→ **PROBLEM TO SOLVE**
Go through the records and extract every line with the word "Previews".

+++ ENTRIES SUPPLIED +++

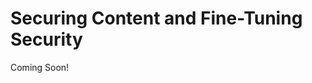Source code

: # Securing Content and Fine-Tuning Security

Coming Soon!

<!--
[$LIFERAY_LEARN_YOUTUBE_URL$]=https://www.youtube.com/embed/Baq1dBSETi8

---

## Next Up

* [Exercise 2b: Create User Groups](./exercises-create-user-groups.md)
-->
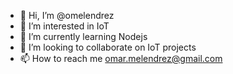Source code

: - 👋 Hi, I’m @omelendrez
- 👀 I’m interested in IoT
- 🌱 I’m currently learning Nodejs
- 💞️ I’m looking to collaborate on IoT projects
- 📫 How to reach me omar.melendrez@gmail.com
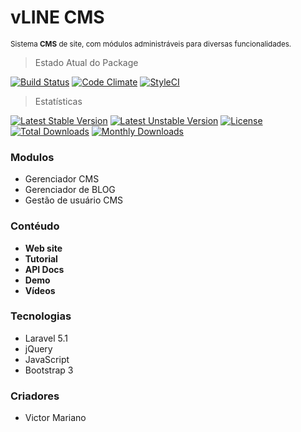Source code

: # vLINE CMS
<small> Sistema <strong>CMS</strong> de site, com módulos administráveis para diversas funcionalidades.</small>
 
 > Estado Atual do Package

[![Build Status](https://travis-ci.org/artesaos/defender.svg?branch=develop)](https://github.com/VictorOverX/vLine-CMS)
[![Code Climate](https://codeclimate.com/github/artesaos/defender/badges/gpa.svg)](https://github.com/VictorOverX/vLine-CMS)
[![StyleCI](https://styleci.io/repos/31179362/shield)](https://styleci.io/repos/31179362)

> Estatísticas

[![Latest Stable Version](https://poser.pugx.org/artesaos/defender/v/stable.svg)](https://github.com/VictorOverX/vLine-CMS)
[![Latest Unstable Version](https://poser.pugx.org/artesaos/defender/v/unstable.svg)](https://github.com/VictorOverX/vLine-CMS) [![License](https://poser.pugx.org/artesaos/defender/license.svg)](https://github.com/VictorOverX/vLine-CMS)
[![Total Downloads](https://poser.pugx.org/artesaos/defender/downloads.svg)](https://github.com/VictorOverX/vLine-CMS)
[![Monthly Downloads](https://poser.pugx.org/artesaos/defender/d/monthly.png)](https://github.com/VictorOverX/vLine-CMS)


<h3>Modulos</h3>
<ul>
 	<li>Gerenciador CMS</li>
 	<li>Gerenciador de BLOG</li>
	<li>Gestão de usuário CMS</li>
</ul>
 
<h3>Contéudo</h3>
<ul>
	<li><strong>Web site</strong><a href=""></a> </li>
	<li><strong>Tutorial</strong><a href=""></a> </li>
	<li><strong>API Docs</strong><a href=""></a> </li>
	<li><strong>Demo</strong><a href=""></a> </li>
	<li><strong>Vídeos</strong><a href=""></a> </li>
</ul>

<h3>Tecnologias</h3>
<ul>
	<li>Laravel 5.1</li>
	<li>jQuery</li>
	<li>JavaScript</li>
	<li>Bootstrap 3</li>
</ul>
 
<h3>Criadores</h3>
<ul>
	<li>Victor Mariano</li>
</ul>
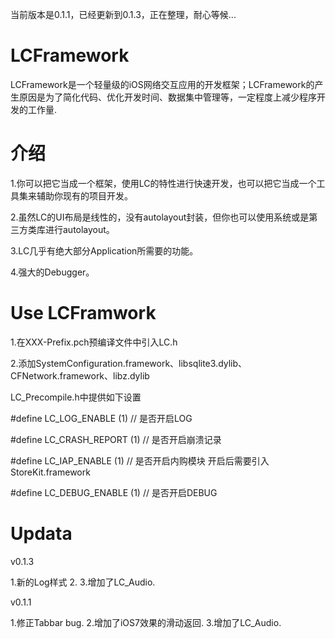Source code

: 当前版本是0.1.1，已经更新到0.1.3，正在整理，耐心等候...


LCFramework
===========
LCFramework是一个轻量级的iOS网络交互应用的开发框架；LCFramework的产生原因是为了简化代码、优化开发时间、数据集中管理等，一定程度上减少程序开发的工作量.

介绍
===========

1.你可以把它当成一个框架，使用LC的特性进行快速开发，也可以把它当成一个工具集来辅助你现有的项目开发。

2.虽然LC的UI布局是线性的，没有autolayout封装，但你也可以使用系统或是第三方类库进行autolayout。

3.LC几乎有绝大部分Application所需要的功能。

4.强大的Debugger。

 Use LCFramwork
===========

1.在XXX-Prefix.pch预编译文件中引入LC.h

2.添加SystemConfiguration.framework、libsqlite3.dylib、CFNetwork.framework、libz.dylib

LC_Precompile.h中提供如下设置

   #define LC_LOG_ENABLE		         (1)	// 是否开启LOG

   #define LC_CRASH_REPORT         (1) // 是否开启崩溃记录

   #define LC_IAP_ENABLE           (1) // 是否开启内购模块 开启后需要引入StoreKit.framework

   #define LC_DEBUG_ENABLE         (1) // 是否开启DEBUG



Updata
===========

v0.1.3

1.新的Log样式
2.
3.增加了LC_Audio.

v0.1.1

1.修正Tabbar bug.
2.增加了iOS7效果的滑动返回.
3.增加了LC_Audio.

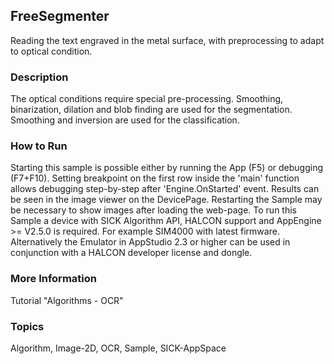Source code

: ## FreeSegmenter
Reading the text engraved in the metal surface, with preprocessing to adapt
to optical condition.
### Description
The optical conditions require special pre-processing. Smoothing, binarization,
dilation and blob finding are used for the segmentation.  Smoothing and inversion
are used for the classification.
### How to Run
Starting this sample is possible either by running the App (F5) or
debugging (F7+F10). Setting breakpoint on the first row inside the 'main'
function allows debugging step-by-step after 'Engine.OnStarted' event.
Results can be seen in the image viewer on the DevicePage.
Restarting the Sample may be necessary to show images after loading the web-page.
To run this Sample a device with SICK Algorithm API, HALCON support and
AppEngine >= V2.5.0 is required. For example SIM4000 with latest firmware.
Alternatively the Emulator in AppStudio 2.3 or higher can be used in conjunction
with a HALCON developer license and dongle.
### More Information
Tutorial "Algorithms - OCR"

### Topics
Algorithm, Image-2D, OCR, Sample, SICK-AppSpace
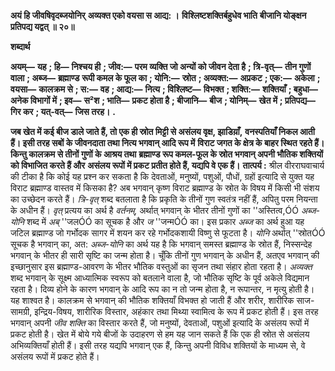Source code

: **अयं हि जीवषिवृदब्जयोनिर्** **अव्यक्त एको वयसा स आद्य: ।** **विश्लिष्टशक्तिर्बहुधेव भाति** **बीजानि योङ्क्षन प्रतिपद्य यद्वत् ॥ २०॥** 

**शब्दार्थ** 

**अयम्—** **यह** **; हि—** **निश्चय ही** **; जीव:—** **परम व्यक्ति जो अन्यों को जीवन देता है** **; त्रि-वृत्—** **तीन गुणों वाला** **; अब्ज—** **ब्रह्माण्ड** **रूपी कमल के फूल का** **; योनि:—** **स्रोत** **; अव्यक्त:—** **अप्रकट** **; एक:—** **अकेला** **; वयसा—** **कालक्रम से** **; स:—** **वह** **; आद्य:—** **नित्य** **; विश्लिष्ट—** **विभक्त** **; शक्ति:—** **शक्तियाँ** **; बहुधा—** **अनेक विभागों में** **; इव—** **स²श** **; भाति—** **प्रकट होता है** **; बीजानि—** **बीज** **; योनिम्—** **खेत में** **; प्रतिपद्य—** **गिर कर** **; यत्-वत्—** **जिस तरह।** **.** 

**जब खेत में कई बीज डाले जाते हैं, तो एक ही स्रोत मिट्टी से असंलय वृक्ष, झाडिय़ाँ,** **वनस्पतियाँ निकल आती हैं। इसी तरह सबों के जीवनदाता तथा नित्य भगवान् आदि रूप में** **विराट जगत के क्षेत्र के बाहर स्थित रहते हैं। किन्तु कालक्रम से तीनों गुणों के आश्रय तथा** **ब्रह्माण्ड रूप कमल-फूल के स्रोत भगवान् अपनी भौतिक शक्तियों को विभाजित करते हैं और** **असंलय रूपों में प्रकट प्रतीत होते हैं, यद्यपि वे एक हैं।** **तात्पर्य :** श्रील वीरराघवाचार्य की टीका है कि कोई यह प्रश्न कर सकता है कि देवताओं, मनुष्यों, पशुओं, पौधों, ग्रहों इत्यादि से युक्त यह विराट ब्रह्माण्ड वास्तव में किसका है? अब भगवान् कृष्ण विराट ब्रह्माण्ड के स्रोत के विषय में किसी भी संशय का उच्छेदन करते हैं। *त्रि-वृत्* शब्द बतलाता है कि प्रकृति के तीनों गुण स्वतंत्र नहीं हैं, अपितु परम नियन्ता के अधीन हैं। *वृत्* प्रत्यय का अर्थ है *वर्तनम्,* अर्थात् भगवान् के भीतर तीनों गुणों का ''अस्तित्व,ÓÓ *अब्ज-योनि* शब्द में *अब्* ''जलÓÓ का सूचक है और *ज* ''जन्मÓÓ का। इस प्रकार *अब्ज* का अर्थ हुआ यह जटिल ब्रह्माण्ड जो गर्भोदक सागर में शयन कर रहे गर्भोदकशायी विष्णु से फूटता है। *योनि* अर्थात् ''स्रोतÓÓ सूचक है भगवान् का, अत: *अब्ज-योनि* का अर्थ यह है कि भगवान् समस्त ब्रह्माण्ड के स्रोत हैं, निस्सन्देह भगवान् के भीतर ही सारी सृष्टि का जन्म होता है। चूँकि तीनों गुण भगवान् के अधीन हैं, अतएव भगवान् की इच्छानुसार इस ब्रह्माण्ड-आवरण के भीतर भौतिक वस्तुओं का सृजन तथा संहार होता रहता है। *अव्यक्त* शब्द भगवान् के सूक्ष्म आध्यात्मिक स्वरूप को बतलाने वाला है, जो भौतिक सृष्टि के पूर्व अकेले विद्यमान रहता है। दिव्य होने के कारण भगवान् के आदि रूप का न तो जन्म होता है, न रूपान्तर, न मृत्यु होती है। यह शाश्वत है। कालक्रम से भगवान् की भौतिक शक्तियाँ विभक्त हो जाती हैं और शरीर, शारीरिक साज-सामग्री, इन्द्रिय-विषय, शारीरिक विस्तार, अहंकार तथा मिथ्या स्वामित्व के रूप में प्रकट होती हैं। इस तरह भगवान् अपनी *जीव शक्ति* का विस्तार करते हैं, जो मनुष्यों, देवताओं, पशुओं इत्यादि के असंलय रूपों में प्रकट होती है। खेत में बोये गये बीजों के उदाहरण से हम यह जान सकते हैं कि एक ही स्रोत से असंलय अभिव्यक्तियाँ होती हैं। इसी तरह यद्यपि भगवान् एक हैं, किन्तु अपनी विविध शक्तियों के माध्यम से, वे असंलय रूपों में प्रकट होते हैं।  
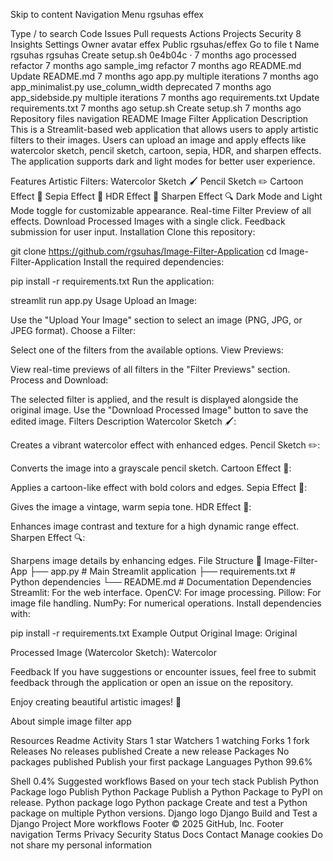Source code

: Skip to content
Navigation Menu
rgsuhas
effex

Type / to search
Code
Issues
Pull requests
Actions
Projects
Security
8
Insights
Settings
Owner avatar
effex
Public
rgsuhas/effex
Go to file
t
Name		
rgsuhas
rgsuhas
Create setup.sh
0e4b04c
 · 
7 months ago
processed
refactor
7 months ago
sample_img
refactor
7 months ago
README.md
Update README.md
7 months ago
app.py
multiple iterations
7 months ago
app_minimalist.py
use_column_width deprecated
7 months ago
app_sidebside.py
multiple iterations
7 months ago
requirements.txt
Update requirements.txt
7 months ago
setup.sh
Create setup.sh
7 months ago
Repository files navigation
README
Image Filter Application
Description
This is a Streamlit-based web application that allows users to apply artistic filters to their images. Users can upload an image and apply effects like watercolor sketch, pencil sketch, cartoon, sepia, HDR, and sharpen effects. The application supports dark and light modes for better user experience.

Features
Artistic Filters:
Watercolor Sketch 🖌️
Pencil Sketch ✏️
Cartoon Effect 🎨
Sepia Effect 📜
HDR Effect 🌄
Sharpen Effect 🔍
Dark Mode and Light Mode toggle for customizable appearance.
Real-time Filter Preview of all effects.
Download Processed Images with a single click.
Feedback submission for user input.
Installation
Clone this repository:

git clone https://github.com/rgsuhas/Image-Filter-Application
cd Image-Filter-Application
Install the required dependencies:

pip install -r requirements.txt
Run the application:

streamlit run app.py
Usage
Upload an Image:

Use the "Upload Your Image" section to select an image (PNG, JPG, or JPEG format).
Choose a Filter:

Select one of the filters from the available options.
View Previews:

View real-time previews of all filters in the "Filter Previews" section.
Process and Download:

The selected filter is applied, and the result is displayed alongside the original image.
Use the "Download Processed Image" button to save the edited image.
Filters Description
Watercolor Sketch 🖌️:

Creates a vibrant watercolor effect with enhanced edges.
Pencil Sketch ✏️:

Converts the image into a grayscale pencil sketch.
Cartoon Effect 🎨:

Applies a cartoon-like effect with bold colors and edges.
Sepia Effect 📜:

Gives the image a vintage, warm sepia tone.
HDR Effect 🌄:

Enhances image contrast and texture for a high dynamic range effect.
Sharpen Effect 🔍:

Sharpens image details by enhancing edges.
File Structure
📁 Image-Filter-App
├── app.py                 # Main Streamlit application
├── requirements.txt       # Python dependencies
└── README.md              # Documentation
Dependencies
Streamlit: For the web interface.
OpenCV: For image processing.
Pillow: For image file handling.
NumPy: For numerical operations.
Install dependencies with:

pip install -r requirements.txt
Example Output
Original Image:
Original

Processed Image (Watercolor Sketch):
Watercolor

Feedback
If you have suggestions or encounter issues, feel free to submit feedback through the application or open an issue on the repository.

Enjoy creating beautiful artistic images! 🎨

About
simple image filter app

Resources
 Readme
 Activity
Stars
 1 star
Watchers
 1 watching
Forks
 1 fork
Releases
No releases published
Create a new release
Packages
No packages published
Publish your first package
Languages
Python
99.6%
 
Shell
0.4%
Suggested workflows
Based on your tech stack
Publish Python Package logo
Publish Python Package
Publish a Python Package to PyPI on release.
Python package logo
Python package
Create and test a Python package on multiple Python versions.
Django logo
Django
Build and Test a Django Project
More workflows
Footer
© 2025 GitHub, Inc.
Footer navigation
Terms
Privacy
Security
Status
Docs
Contact
Manage cookies
Do not share my personal information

+++

→ **THE COMPLETED TASK**
View Previews:
View real-time previews of all filters in the "Filter Previews" section.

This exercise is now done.